Decenni fa Giorgio Amendola scriveva che, anche nella migliore delle società, il lavoro avrebbe ancora almeno in parte rappresentato una fonte di “alienazione”. E già nel 1984 Peter Glotz notava dal canto suo il venir meno dell’“etica del lavoro”. Si potrebbe persino risalire, poi, a Thomas More, il quale, nella sua Utopia, prevedeva lo svolgimento a turno dei compiti sgradevoli (una sorta di corvée), in maniera che ciascuno si potesse dedicare per il resto del tempo ai propri interessi e alle attività creative.
Così oggi siamo al cospetto di società “non lavoristiche”, nelle quali però la ricerca del lavoro (e se possibile di un lavoro adeguato e soddisfacente) ancora rappresenta una delle preoccupazioni principali e uno dei motivi di tensione e di malessere dei singoli, delle famiglie e della comunità. Un paradosso, almeno apparente.
Si scorgono sempre più altrove le forme di realizzazione piena di sé, il tempo libero (o liberato) viene considerato sempre più prezioso, e la situazione sociale conosce tante altre variabili e tanti altri fattori rispetto alla semplice condizione lavorativa: la cosiddetta sicurezza percepita, la salute, la qualità dell’ambiente nei vari quartieri, le relazioni interpersonali, la possibilità di accedere ai servizi, alle informazioni, ai saperi.

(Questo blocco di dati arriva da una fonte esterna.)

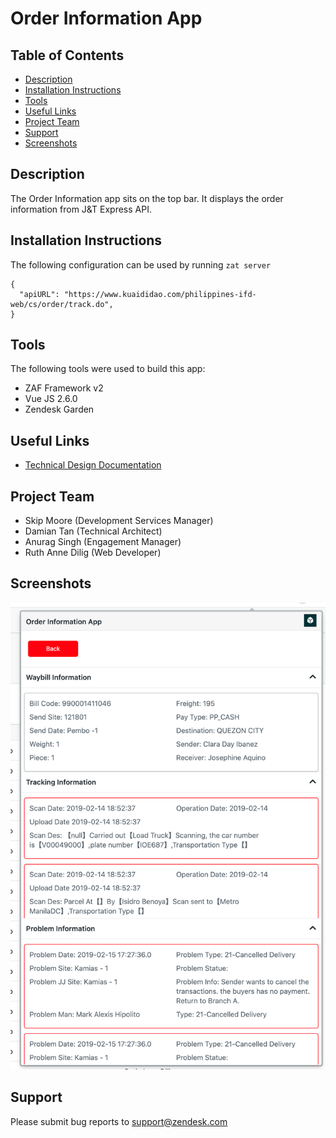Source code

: # Order Information App
## Table of Contents
- [Description](#description)
- [Installation Instructions](#installation-instructions)
- [Tools](#tools)
- [Useful Links](#useful-links)
- [Project Team](#project-team)
- [Support](#support)
- [Screenshots](#screenshots)

## Description

The Order Information app sits on the top bar. It displays the order information from J&T Express API.

## Installation Instructions

The following configuration can be used by running `zat server`
```
{
  "apiURL": "https://www.kuaididao.com/philippines-ifd-web/cs/order/track.do",
}
```

## Tools

The following tools were used to build this app:
- ZAF Framework v2
- Vue JS 2.6.0
- Zendesk Garden

## Useful Links

- [Technical Design Documentation](https://docs.google.com/document/d/1K2TIHA9yYN4QOc4Icbx-kiBtij-7ewq7rBB03DfVVpk/edit)

## Project Team

- Skip Moore (Development Services Manager)
- Damian Tan (Technical Architect)
- Anurag Singh (Engagement Manager)
- Ruth Anne Dilig (Web Developer)

## Screenshots
![The App](screenshots/top_bar_app.png)

## Support

Please submit bug reports to support@zendesk.com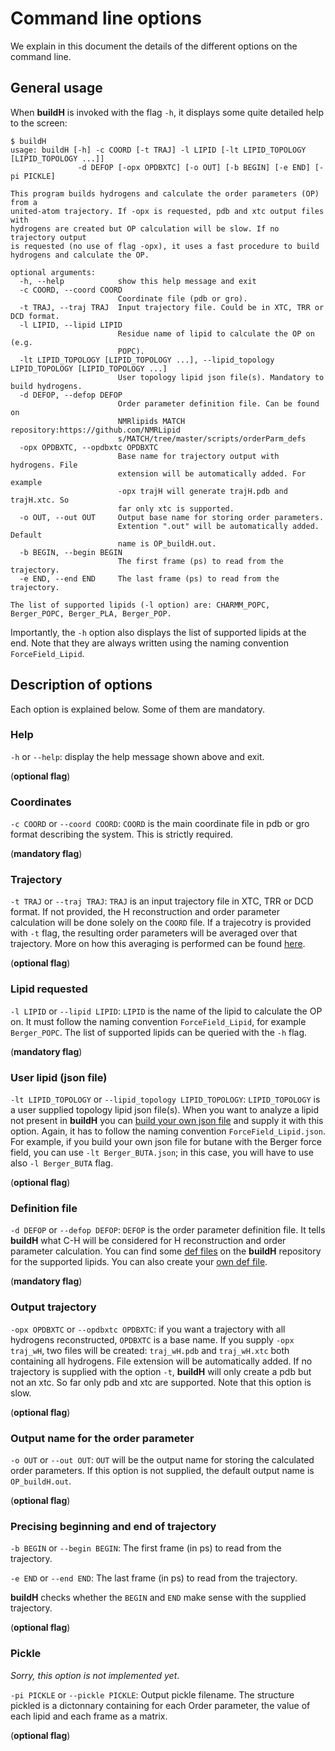 # Command line options

We explain in this document the details of the different options on the command line. 

## General usage

When **buildH** is invoked with the flag `-h`, it displays some quite detailed help to the screen:

```
$ buildH
usage: buildH [-h] -c COORD [-t TRAJ] -l LIPID [-lt LIPID_TOPOLOGY [LIPID_TOPOLOGY ...]]
               -d DEFOP [-opx OPDBXTC] [-o OUT] [-b BEGIN] [-e END] [-pi PICKLE]

This program builds hydrogens and calculate the order parameters (OP) from a
united-atom trajectory. If -opx is requested, pdb and xtc output files with
hydrogens are created but OP calculation will be slow. If no trajectory output
is requested (no use of flag -opx), it uses a fast procedure to build
hydrogens and calculate the OP.

optional arguments:
  -h, --help            show this help message and exit
  -c COORD, --coord COORD
                        Coordinate file (pdb or gro).
  -t TRAJ, --traj TRAJ  Input trajectory file. Could be in XTC, TRR or DCD format.
  -l LIPID, --lipid LIPID
                        Residue name of lipid to calculate the OP on (e.g.
                        POPC).
  -lt LIPID_TOPOLOGY [LIPID_TOPOLOGY ...], --lipid_topology LIPID_TOPOLOGY [LIPID_TOPOLOGY ...]
                        User topology lipid json file(s). Mandatory to build hydrogens.
  -d DEFOP, --defop DEFOP
                        Order parameter definition file. Can be found on
                        NMRlipids MATCH repository:https://github.com/NMRLipid
                        s/MATCH/tree/master/scripts/orderParm_defs
  -opx OPDBXTC, --opdbxtc OPDBXTC
                        Base name for trajectory output with hydrogens. File
                        extension will be automatically added. For example
                        -opx trajH will generate trajH.pdb and trajH.xtc. So
                        far only xtc is supported.
  -o OUT, --out OUT     Output base name for storing order parameters.
                        Extention ".out" will be automatically added. Default
                        name is OP_buildH.out.
  -b BEGIN, --begin BEGIN
                        The first frame (ps) to read from the trajectory.
  -e END, --end END     The last frame (ps) to read from the trajectory.

The list of supported lipids (-l option) are: CHARMM_POPC, Berger_POPC, Berger_PLA, Berger_POP.
```

Importantly, the `-h` option also displays the list of supported lipids at the end. Note that they are always written using the naming convention `ForceField_Lipid`.

## Description of options

Each option is explained below. Some of them are mandatory.

### Help

`-h` or `--help`: display the help message shown above and exit.

(**optional flag**)

### Coordinates

`-c COORD` or `--coord COORD`: `COORD` is the main coordinate file in pdb or gro format describing the system. This is strictly required.

(**mandatory flag**)

### Trajectory

`-t TRAJ` or `--traj TRAJ`: `TRAJ` is an input trajectory file in XTC, TRR or DCD format. If not provided, the H reconstruction and order parameter calculation will be done solely on the `COORD` file. If a trajecotry is provided with `-t` flag, the resulting order parameters will be averaged over that trajectory. More on how this averaging is performed can be found [here](https://buildh.readthedocs.io/en/latest/buildh.html#order-parameters-and-statistics).

(**optional flag**)

### Lipid requested

`-l LIPID` or `--lipid LIPID`: `LIPID` is the name of the lipid to calculate the OP on. It must follow the naming convention `ForceField_Lipid`, for example `Berger_POPC`. The list of supported lipids can be queried with the `-h` flag.

(**mandatory flag**)

### User lipid (json file)

`-lt LIPID_TOPOLOGY` or `--lipid_topology LIPID_TOPOLOGY`: `LIPID_TOPOLOGY` is a user supplied topology lipid json file(s). When you want to analyze a lipid not present in **buildH** you can [build your own json file](json_format.md) and supply it with this option. Again, it has to follow the naming convention `ForceField_Lipid.json`. For example, if you build your own json file for butane with the Berger force field, you can use `-lt Berger_BUTA.json`; in this case, you will have to use also `-l Berger_BUTA` flag. 

(**optional flag**)

### Definition file

`-d DEFOP` or `--defop DEFOP`: `DEFOP` is the order parameter definition file. It tells **buildH** what C-H will be considered for H reconstruction and order parameter calculation. You can find some [def files](https://github.com/patrickfuchs/buildH/tree/master/def_files) on the **buildH** repository for the supported lipids. You can also create your [own def file](def_format.md).

(**mandatory flag**)

### Output trajectory

`-opx OPDBXTC` or `--opdbxtc OPDBXTC`: if you want a trajectory with all hydrogens reconstructed, `OPDBXTC` is a base name. If you supply `-opx traj_wH`, two files will be created: `traj_wH.pdb` and `traj_wH.xtc` both containing all hydrogens. File extension will be automatically added. If no trajectory is supplied with the option `-t`, **buildH** will only create a pdb but not an xtc. So far only pdb and xtc are supported. Note that this option is slow.

(**optional flag**)

### Output name for the order parameter

`-o OUT` or `--out OUT`: `OUT` will be the output name for storing the calculated order parameters. If this option is not supplied, the default output name is `OP_buildH.out`.

(**optional flag**)

### Precising beginning and end of trajectory

`-b BEGIN` or `--begin BEGIN`: The first frame (in ps) to read from the trajectory.

`-e END` or `--end END`: The last frame (in ps) to read from the trajectory.

**buildH** checks whether the `BEGIN` and `END` make sense with the supplied trajectory.

(**optional flag**)

### Pickle

*Sorry, this option is not implemented yet*.

`-pi PICKLE` or `--pickle PICKLE`: Output pickle filename. The structure pickled is a dictonnary containing for each Order parameter, the value of each lipid and each frame as a matrix.

(**optional flag**)
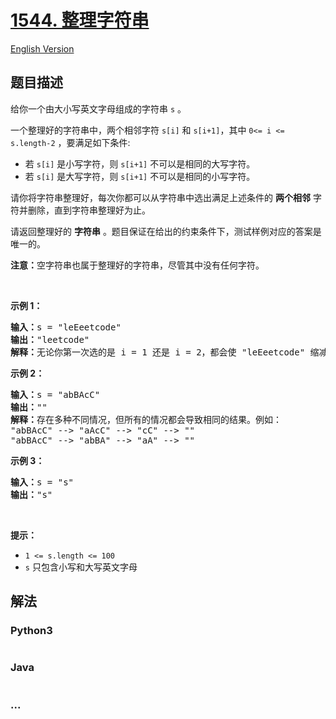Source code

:# [1544. 整理字符串](https://leetcode-cn.com/problems/make-the-string-great)

[English Version](https://github.com/yanglr/leetcode-ac/blob/master/assets/1500-1599/1544.Make%20The%20String%20Great/README_EN.md)

## 题目描述

<!-- 这里写题目描述 -->

<p>给你一个由大小写英文字母组成的字符串 <code>s</code> 。</p>

<p>一个整理好的字符串中，两个相邻字符 <code>s[i]</code> 和 <code>s[i+1]</code>，其中 <code>0<= i <= s.length-2</code> ，要满足如下条件:</p>

<ul>
	<li>若 <code>s[i]</code> 是小写字符，则 <code>s[i+1]</code> 不可以是相同的大写字符。</li>
	<li>若 <code>s[i]</code> 是大写字符，则 <code>s[i+1]</code> 不可以是相同的小写字符。</li>
</ul>

<p>请你将字符串整理好，每次你都可以从字符串中选出满足上述条件的 <strong>两个相邻</strong> 字符并删除，直到字符串整理好为止。</p>

<p>请返回整理好的 <strong>字符串</strong> 。题目保证在给出的约束条件下，测试样例对应的答案是唯一的。</p>

<p><strong>注意：</strong>空字符串也属于整理好的字符串，尽管其中没有任何字符。</p>

<p> </p>

<p><strong>示例 1：</strong></p>

<pre>
<strong>输入：</strong>s = "leEeetcode"
<strong>输出：</strong>"leetcode"
<strong>解释：</strong>无论你第一次选的是 i = 1 还是 i = 2，都会使 "leEeetcode" 缩减为 "leetcode" 。
</pre>

<p><strong>示例 2：</strong></p>

<pre>
<strong>输入：</strong>s = "abBAcC"
<strong>输出：</strong>""
<strong>解释：</strong>存在多种不同情况，但所有的情况都会导致相同的结果。例如：
"abBAcC" --> "aAcC" --> "cC" --> ""
"abBAcC" --> "abBA" --> "aA" --> ""
</pre>

<p><strong>示例 3：</strong></p>

<pre>
<strong>输入：</strong>s = "s"
<strong>输出：</strong>"s"
</pre>

<p> </p>

<p><strong>提示：</strong></p>

<ul>
	<li><code>1 <= s.length <= 100</code></li>
	<li><code>s</code> 只包含小写和大写英文字母</li>
</ul>


## 解法

<!-- 这里可写通用的实现逻辑 -->

<!-- tabs:start -->

### **Python3**

<!-- 这里可写当前语言的特殊实现逻辑 -->

```python

```

### **Java**

<!-- 这里可写当前语言的特殊实现逻辑 -->

```java

```

### **...**

```

```

<!-- tabs:end -->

Nel contempo, però, la mancanza o la perdita del lavoro viene vissuta come fonte di frustrazione. Per il fatto di non disporre ancora o di non disporre più di un reddito, certo; ma pure in quanto ci si sente sospinti verso la marginalità. Le nostre società, infatti, tendono a separare fortemente “insider” ed “esclusi”, relegando questi ultimi ai margini: l’esperienza del margine come cifra dell’esclusione dal mondo del lavoro, dei lavori. Da qui uno dei motivi principali di frustrazione personale e sociale.
Il primo maggio, dunque, andrebbe ormai concepito come un’occasione per riflettere su tale groviglio di aspirazioni, spinte e istanze contrastanti, in modo da recuperare appieno il proprio senso. E ciò vale ancor di più per coloro che si sentono eredi di una tradizione politica e culturale che intorno al lavoro ha trovato uno dei suoi momenti più alti di espressione, contribuendo alla costruzione delle società del benessere. Le quali però, ormai da tanti lustri, richiedono un’opera non facile di ridefinizione che merita di essere accompagnata dalla rielaborazione di principi e di valori.